L’hiver d’Alger, que je passai en grande partie seul, me sembla délicieux d’indépendance reconquise. Le travail m’y fut facile ; j’écrivis Amants, une histoire de passion, de maladie et de mort, de sentiments exaltés par l’ardeur du climat et la beauté des décors. La Lecture le publia, puis La Nouvelle Revue. Mon excellent éditeur, Georges Decaux, passait à Ernest Kolb sa librairie, et celui-ci me continuait son concours.
Cet hiver d’Alger, quel enivrement, après les sept années de geôle administrative, geôle douce, mais geôle tout de même ! Quelle volupté de sentir couler en moi la flamme du soleil comme un vin généreux, quel plaisir à retrouver mes plus belles sensations d’enfance !

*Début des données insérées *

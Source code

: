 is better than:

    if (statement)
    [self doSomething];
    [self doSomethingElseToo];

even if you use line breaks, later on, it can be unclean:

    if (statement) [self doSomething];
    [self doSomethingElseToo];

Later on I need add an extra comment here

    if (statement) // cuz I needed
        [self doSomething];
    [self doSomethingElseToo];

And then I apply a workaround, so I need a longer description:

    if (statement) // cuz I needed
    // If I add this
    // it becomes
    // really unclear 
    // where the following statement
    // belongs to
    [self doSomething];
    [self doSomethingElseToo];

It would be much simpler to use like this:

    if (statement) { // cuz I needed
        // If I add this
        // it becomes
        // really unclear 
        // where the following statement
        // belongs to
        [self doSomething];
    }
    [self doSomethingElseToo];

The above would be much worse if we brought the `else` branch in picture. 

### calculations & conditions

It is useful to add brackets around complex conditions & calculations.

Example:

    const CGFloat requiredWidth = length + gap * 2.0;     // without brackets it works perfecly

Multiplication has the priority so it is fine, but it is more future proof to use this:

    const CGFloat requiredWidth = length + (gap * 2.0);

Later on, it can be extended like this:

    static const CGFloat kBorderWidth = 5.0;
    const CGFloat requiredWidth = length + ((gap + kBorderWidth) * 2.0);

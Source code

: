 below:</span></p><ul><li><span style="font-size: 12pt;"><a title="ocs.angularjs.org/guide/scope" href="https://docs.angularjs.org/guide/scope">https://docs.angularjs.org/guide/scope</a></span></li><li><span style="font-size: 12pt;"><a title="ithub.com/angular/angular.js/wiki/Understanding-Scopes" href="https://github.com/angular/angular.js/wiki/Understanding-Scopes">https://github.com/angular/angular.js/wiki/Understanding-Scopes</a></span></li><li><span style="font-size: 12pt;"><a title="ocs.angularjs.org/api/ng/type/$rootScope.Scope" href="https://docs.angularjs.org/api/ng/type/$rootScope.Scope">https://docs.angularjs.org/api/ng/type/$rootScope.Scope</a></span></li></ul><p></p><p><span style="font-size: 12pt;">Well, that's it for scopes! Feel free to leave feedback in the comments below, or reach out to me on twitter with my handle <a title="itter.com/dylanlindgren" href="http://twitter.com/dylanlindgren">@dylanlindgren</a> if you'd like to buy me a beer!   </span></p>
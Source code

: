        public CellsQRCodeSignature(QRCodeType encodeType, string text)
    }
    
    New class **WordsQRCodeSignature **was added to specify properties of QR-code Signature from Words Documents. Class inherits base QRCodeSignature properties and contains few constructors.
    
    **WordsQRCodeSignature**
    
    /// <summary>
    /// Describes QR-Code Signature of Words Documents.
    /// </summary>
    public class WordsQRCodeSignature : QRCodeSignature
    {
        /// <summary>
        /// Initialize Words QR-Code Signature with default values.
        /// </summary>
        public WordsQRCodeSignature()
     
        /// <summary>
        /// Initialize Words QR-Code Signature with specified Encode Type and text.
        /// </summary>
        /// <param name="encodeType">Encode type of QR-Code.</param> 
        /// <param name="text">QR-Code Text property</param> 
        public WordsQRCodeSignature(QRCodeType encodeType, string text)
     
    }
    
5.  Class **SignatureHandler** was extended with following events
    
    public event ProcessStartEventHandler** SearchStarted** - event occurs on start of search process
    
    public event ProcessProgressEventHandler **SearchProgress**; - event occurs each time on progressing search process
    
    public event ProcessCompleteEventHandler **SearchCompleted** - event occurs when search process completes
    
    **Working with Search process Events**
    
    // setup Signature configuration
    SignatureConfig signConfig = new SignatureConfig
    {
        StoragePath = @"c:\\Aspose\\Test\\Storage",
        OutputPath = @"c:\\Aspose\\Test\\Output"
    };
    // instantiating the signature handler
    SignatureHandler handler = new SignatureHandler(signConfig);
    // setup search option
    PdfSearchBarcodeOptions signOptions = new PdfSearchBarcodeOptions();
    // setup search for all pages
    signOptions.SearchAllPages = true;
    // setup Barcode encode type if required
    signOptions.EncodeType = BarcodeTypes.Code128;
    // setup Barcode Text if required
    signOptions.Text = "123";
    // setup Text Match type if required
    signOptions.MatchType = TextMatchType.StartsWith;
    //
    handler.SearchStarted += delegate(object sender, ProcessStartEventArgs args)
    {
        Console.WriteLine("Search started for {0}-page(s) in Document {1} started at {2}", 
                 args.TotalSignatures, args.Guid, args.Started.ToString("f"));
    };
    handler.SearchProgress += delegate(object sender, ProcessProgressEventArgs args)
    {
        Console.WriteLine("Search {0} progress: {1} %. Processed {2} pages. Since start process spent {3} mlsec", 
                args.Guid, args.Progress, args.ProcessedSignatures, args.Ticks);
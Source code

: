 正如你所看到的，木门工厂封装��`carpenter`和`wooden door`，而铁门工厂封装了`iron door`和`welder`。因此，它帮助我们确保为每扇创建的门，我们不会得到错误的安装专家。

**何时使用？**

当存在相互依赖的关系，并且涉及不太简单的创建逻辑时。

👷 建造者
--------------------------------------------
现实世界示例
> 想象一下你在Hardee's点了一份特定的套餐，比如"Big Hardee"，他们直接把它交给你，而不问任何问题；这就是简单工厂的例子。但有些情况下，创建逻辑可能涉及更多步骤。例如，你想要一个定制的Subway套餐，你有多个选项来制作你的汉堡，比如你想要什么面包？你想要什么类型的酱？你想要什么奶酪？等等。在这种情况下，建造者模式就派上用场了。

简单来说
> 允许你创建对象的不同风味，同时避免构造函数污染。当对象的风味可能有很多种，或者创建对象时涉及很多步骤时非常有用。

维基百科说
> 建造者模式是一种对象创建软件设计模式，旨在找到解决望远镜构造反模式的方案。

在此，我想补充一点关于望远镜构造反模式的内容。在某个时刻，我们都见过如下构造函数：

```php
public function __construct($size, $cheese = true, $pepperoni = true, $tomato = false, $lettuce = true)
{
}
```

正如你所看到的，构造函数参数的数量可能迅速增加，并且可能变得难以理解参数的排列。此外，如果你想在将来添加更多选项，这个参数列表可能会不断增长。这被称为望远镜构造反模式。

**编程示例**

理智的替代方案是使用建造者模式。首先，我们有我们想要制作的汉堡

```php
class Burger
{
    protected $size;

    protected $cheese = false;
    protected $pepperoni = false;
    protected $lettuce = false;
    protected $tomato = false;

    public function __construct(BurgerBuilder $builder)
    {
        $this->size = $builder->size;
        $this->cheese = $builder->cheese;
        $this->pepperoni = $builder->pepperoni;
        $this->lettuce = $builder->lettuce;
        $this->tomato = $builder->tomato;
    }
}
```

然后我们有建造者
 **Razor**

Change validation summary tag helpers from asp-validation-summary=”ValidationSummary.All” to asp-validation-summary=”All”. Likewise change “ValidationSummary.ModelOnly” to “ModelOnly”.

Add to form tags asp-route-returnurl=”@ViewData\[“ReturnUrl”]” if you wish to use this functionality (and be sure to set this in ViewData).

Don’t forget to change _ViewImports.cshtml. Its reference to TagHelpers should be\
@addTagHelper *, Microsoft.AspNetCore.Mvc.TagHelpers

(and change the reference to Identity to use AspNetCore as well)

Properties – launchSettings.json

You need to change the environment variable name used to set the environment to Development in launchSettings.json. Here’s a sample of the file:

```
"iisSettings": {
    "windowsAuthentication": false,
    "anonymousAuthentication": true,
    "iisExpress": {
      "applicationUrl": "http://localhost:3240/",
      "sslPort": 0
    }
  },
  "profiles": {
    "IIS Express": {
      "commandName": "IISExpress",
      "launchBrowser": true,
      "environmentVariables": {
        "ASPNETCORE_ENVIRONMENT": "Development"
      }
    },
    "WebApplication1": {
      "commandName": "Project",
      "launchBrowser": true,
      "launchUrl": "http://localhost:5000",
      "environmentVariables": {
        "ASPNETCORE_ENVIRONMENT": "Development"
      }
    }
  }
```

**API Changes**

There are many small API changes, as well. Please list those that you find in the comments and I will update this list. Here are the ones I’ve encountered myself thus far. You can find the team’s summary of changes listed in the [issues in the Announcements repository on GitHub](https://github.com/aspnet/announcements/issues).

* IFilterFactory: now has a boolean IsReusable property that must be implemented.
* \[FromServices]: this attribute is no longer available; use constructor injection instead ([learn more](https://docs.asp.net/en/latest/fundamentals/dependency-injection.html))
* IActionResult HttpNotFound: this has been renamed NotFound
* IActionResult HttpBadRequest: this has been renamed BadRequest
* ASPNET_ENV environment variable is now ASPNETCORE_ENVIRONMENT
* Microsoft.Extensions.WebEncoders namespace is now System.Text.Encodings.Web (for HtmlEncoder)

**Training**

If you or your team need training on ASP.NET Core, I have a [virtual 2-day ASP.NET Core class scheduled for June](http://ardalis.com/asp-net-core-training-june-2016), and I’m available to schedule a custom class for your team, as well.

Sans doute allai-je, en pieux pèlerinage, revoir la maison blanche et le jardin paradisiaque de mes rêves de petit garçon ! Sans doute revis-je avec attendrissement l’arbre aux nèfles, le pavillon du grand-père, la noria craquetante ? Eh bien ! non, une gêne m’en empêcha : la crainte d’y éprouver, sinon une désillusion, du moins un regret trop vif. C’était le passé : quelque chose de radieux et d’évanoui.
Je visitai du moins, sur la colline rouge, le cimetière où notre père reposait, sous un humble monument, et je compris mieux devant les cyprès grandis et la pierre usée, quel espace d’années, quelles transformations de la vie me séparaient du jour où, garçonnet en deuil, j’avais suivi son cercueil.
J’occupais deux minuscules chambres meublées dans une maison mi-bourgeoise, mi-ouvrière, à l’Agha. Des balcons de bois couraient le long de la cour intérieure, des linges pauvres y séchaient, des chattes en folie s’y livraient des combats de clowns ; et les jours de pluie une terrible odeur de vidange s’élevait des tuyaux engorgés.